Fire a round at a distant target and the crack is resonant and obvious. Unleash one of those spunky little rascals into the berm from ten feet or so and it is markedly more blunted. The overall effect is actually fairly surreal.

Muzzle velocities run in the 2,700 fps range with lightweight 17-grain bullets. That’s a bit slower than a comparable 5.56mm round. However, the utter lack of recoil and bizarre auditory signature make for a unique shooting experience.

 

 

SilencerCo Switchback 22 with 17HMR Accuracy
Does it shoot straight? What do you think? These are 20-meter 5-shot groups fired off of a simple rest. Wow.

Does it shoot straight, you might ask? At 20 meters, we produced single jagged holes. I have no idea what sort of performance you might get against a malevolent bipedal target, but I wouldn’t want to be shot with one of these zippy little rascals myself.

 

Cartridges and SilencerCo 22 Switchback S&W M&P22
With the suppressor configured for handgun applications, a Smith and Wesson M&P 22 mounting the SilencerCo Switchback 22 is the quietest, most docile sup-pressed rimfire pistol I have ever run.
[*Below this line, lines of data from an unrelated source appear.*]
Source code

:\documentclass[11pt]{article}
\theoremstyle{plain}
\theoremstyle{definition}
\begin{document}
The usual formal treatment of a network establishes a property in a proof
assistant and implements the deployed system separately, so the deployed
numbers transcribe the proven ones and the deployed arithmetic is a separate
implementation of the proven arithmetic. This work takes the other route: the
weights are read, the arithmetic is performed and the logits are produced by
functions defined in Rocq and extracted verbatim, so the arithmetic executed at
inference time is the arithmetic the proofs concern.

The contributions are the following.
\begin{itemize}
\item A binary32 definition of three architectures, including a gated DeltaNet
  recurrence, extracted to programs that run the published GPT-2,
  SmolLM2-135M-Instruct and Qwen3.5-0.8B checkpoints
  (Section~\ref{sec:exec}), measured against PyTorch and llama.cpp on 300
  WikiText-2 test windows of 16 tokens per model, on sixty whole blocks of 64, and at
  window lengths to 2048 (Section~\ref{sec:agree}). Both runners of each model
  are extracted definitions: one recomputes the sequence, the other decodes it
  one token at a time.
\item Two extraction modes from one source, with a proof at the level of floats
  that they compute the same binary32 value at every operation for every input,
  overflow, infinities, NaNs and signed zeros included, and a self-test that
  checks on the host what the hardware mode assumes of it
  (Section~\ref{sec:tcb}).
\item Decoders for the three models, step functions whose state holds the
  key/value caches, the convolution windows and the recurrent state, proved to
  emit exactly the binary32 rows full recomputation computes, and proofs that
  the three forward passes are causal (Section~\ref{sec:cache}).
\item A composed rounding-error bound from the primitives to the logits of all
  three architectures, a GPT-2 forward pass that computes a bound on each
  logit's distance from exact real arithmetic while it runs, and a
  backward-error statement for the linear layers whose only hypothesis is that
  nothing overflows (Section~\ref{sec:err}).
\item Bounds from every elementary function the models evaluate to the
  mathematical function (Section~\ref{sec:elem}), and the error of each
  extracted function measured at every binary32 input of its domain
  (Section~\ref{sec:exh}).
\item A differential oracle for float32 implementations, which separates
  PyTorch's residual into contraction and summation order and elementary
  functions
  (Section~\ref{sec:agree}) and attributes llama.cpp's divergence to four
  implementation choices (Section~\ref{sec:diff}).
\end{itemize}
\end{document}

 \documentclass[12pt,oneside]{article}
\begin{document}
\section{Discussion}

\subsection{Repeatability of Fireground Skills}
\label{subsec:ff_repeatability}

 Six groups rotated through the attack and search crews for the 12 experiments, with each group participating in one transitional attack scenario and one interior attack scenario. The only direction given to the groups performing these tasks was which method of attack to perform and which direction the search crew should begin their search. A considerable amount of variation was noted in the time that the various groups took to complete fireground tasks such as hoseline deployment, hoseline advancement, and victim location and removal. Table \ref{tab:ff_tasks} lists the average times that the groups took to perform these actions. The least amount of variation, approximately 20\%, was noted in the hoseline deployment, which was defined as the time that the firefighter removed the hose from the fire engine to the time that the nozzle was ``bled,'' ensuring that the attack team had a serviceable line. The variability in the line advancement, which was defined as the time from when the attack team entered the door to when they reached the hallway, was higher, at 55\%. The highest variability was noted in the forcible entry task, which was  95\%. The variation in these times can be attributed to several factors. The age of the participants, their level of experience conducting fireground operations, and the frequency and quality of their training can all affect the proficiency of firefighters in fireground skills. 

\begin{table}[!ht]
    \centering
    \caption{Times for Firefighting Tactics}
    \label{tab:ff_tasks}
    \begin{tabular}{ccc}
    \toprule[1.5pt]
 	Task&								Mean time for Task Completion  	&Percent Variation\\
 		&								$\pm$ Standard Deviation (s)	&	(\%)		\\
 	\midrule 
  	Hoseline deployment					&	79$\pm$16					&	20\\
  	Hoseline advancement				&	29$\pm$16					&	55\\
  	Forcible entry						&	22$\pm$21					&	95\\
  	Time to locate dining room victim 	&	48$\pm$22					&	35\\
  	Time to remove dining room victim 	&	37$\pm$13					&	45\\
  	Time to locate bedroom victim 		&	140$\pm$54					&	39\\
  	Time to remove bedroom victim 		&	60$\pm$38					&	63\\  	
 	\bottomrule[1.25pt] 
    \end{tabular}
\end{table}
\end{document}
Ruminations of the .17 HMR and Switchback 22 Combo

So what is the practical application for this thing? Who cares? You would struggle to find a better survival arm with which to bag bunnies or tree rats. However, how many of us are really going to be subsistence hunting while fleeing the coming zombie apocalypse? I have myself eaten boiled rabbit in a survival situation for real before and did not much care for it. I’ll pick a Big Mac over stringy toasted rodent any day.

What the sound-suppressed .17 HMR rifle is really good for is pure unfiltered ballistic bliss. It’s the same thing that drove me to work three months behind that lawnmower in rural Mississippi to land my first .177-caliber air rifle. If you’re reading these words, you clearly like to shoot stuff. Being able to do so without unduly disturbing the neighbors is just cool as can be. I defy you to contrive a better tool with which to keep the discarded beverage can population in check.

You may have hundreds of guns. You might have the Thompson submachine gun that George Washington carried when he crossed the Delaware on Christmas evening in 1776 or the Colt Peacemaker that Moses was packing as he led the children of Israel out of bondage in Egypt. However, chances are you don’t have a gun like this. Unique, cool and as addictive as fast cars and pretty girls, the synergistic combination of the Alexander Arms .17 HMR AR15 rifle and the SilencerCo Switchback 22 suppressor is more fun than a sack full of beagle puppies.